BRIEF:
Output all records exactly, with no images.

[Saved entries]
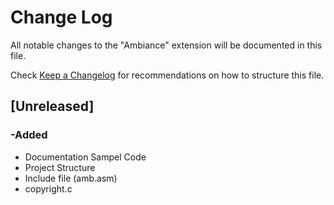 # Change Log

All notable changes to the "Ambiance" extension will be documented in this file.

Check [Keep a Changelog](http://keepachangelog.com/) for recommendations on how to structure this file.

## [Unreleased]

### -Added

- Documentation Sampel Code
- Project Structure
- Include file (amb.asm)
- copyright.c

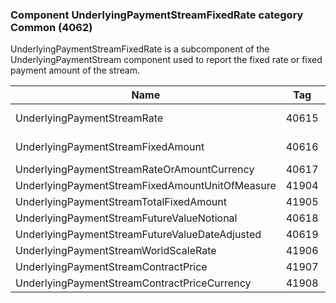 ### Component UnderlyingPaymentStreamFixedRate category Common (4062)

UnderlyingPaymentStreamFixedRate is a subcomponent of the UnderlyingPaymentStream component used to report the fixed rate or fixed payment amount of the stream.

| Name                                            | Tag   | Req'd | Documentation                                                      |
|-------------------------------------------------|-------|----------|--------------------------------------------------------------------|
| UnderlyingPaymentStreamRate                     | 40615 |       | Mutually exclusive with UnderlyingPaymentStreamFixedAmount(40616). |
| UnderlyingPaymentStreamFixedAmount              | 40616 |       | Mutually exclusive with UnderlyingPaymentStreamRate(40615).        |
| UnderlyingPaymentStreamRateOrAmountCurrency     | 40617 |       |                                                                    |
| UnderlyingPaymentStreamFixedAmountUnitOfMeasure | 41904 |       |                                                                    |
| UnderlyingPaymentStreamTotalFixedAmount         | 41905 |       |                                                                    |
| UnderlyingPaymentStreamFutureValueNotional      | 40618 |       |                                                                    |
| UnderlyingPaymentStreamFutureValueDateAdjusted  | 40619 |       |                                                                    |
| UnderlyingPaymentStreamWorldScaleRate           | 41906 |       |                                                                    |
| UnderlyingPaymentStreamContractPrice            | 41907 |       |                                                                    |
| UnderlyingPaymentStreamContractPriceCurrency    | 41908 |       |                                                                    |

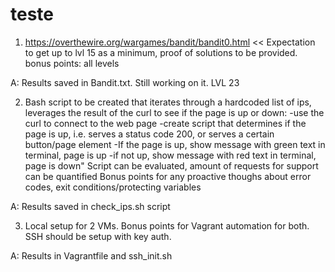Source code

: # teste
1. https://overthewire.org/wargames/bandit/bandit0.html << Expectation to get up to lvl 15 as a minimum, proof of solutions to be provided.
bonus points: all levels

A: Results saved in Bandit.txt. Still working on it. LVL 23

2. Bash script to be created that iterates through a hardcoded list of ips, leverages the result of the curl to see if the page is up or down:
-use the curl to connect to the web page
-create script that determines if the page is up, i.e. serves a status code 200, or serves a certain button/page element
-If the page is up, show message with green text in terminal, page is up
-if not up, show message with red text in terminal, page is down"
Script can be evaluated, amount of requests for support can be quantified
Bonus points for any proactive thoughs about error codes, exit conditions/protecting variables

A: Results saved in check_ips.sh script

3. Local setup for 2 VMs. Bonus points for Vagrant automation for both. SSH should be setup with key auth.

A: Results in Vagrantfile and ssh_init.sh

FINISHED EXERCISE:
 # Change Log

All notable changes to the "Ambiance" extension will be documented in this file.

Check [Keep a Changelog](http://keepachangelog.com/) for recommendations on how to structure this file.

## [Unreleased]

### -Added

- Documentation Sampel Code
- Project Structure
- Include file (amb.asm)
- copyright.c

 ### Component UnderlyingPaymentStreamFixedRate category Common (4062)

UnderlyingPaymentStreamFixedRate is a subcomponent of the UnderlyingPaymentStream component used to report the fixed rate or fixed payment amount of the stream.

| Name                                            | Tag   | Req'd | Documentation                                                      |
|-------------------------------------------------|-------|----------|--------------------------------------------------------------------|
| UnderlyingPaymentStreamRate                     | 40615 |       | Mutually exclusive with UnderlyingPaymentStreamFixedAmount(40616). |
| UnderlyingPaymentStreamFixedAmount              | 40616 |       | Mutually exclusive with UnderlyingPaymentStreamRate(40615).        |
| UnderlyingPaymentStreamRateOrAmountCurrency     | 40617 |       |                                                                    |
| UnderlyingPaymentStreamFixedAmountUnitOfMeasure | 41904 |       |                                                                    |
| UnderlyingPaymentStreamTotalFixedAmount         | 41905 |       |                                                                    |
| UnderlyingPaymentStreamFutureValueNotional      | 40618 |       |                                                                    |
| UnderlyingPaymentStreamFutureValueDateAdjusted  | 40619 |       |                                                                    |
| UnderlyingPaymentStreamWorldScaleRate           | 41906 |       |                                                                    |
| UnderlyingPaymentStreamContractPrice            | 41907 |       |                                                                    |
| UnderlyingPaymentStreamContractPriceCurrency    | 41908 |       |                                                                    |

Source code

: # teste
1. https://overthewire.org/wargames/bandit/bandit0.html << Expectation to get up to lvl 15 as a minimum, proof of solutions to be provided.
bonus points: all levels

A: Results saved in Bandit.txt. Still working on it. LVL 23

2. Bash script to be created that iterates through a hardcoded list of ips, leverages the result of the curl to see if the page is up or down:
-use the curl to connect to the web page
-create script that determines if the page is up, i.e. serves a status code 200, or serves a certain button/page element
-If the page is up, show message with green text in terminal, page is up
-if not up, show message with red text in terminal, page is down"
Script can be evaluated, amount of requests for support can be quantified
Bonus points for any proactive thoughs about error codes, exit conditions/protecting variables

A: Results saved in check_ips.sh script

3. Local setup for 2 VMs. Bonus points for Vagrant automation for both. SSH should be setup with key auth.

A: Results in Vagrantfile and ssh_init.sh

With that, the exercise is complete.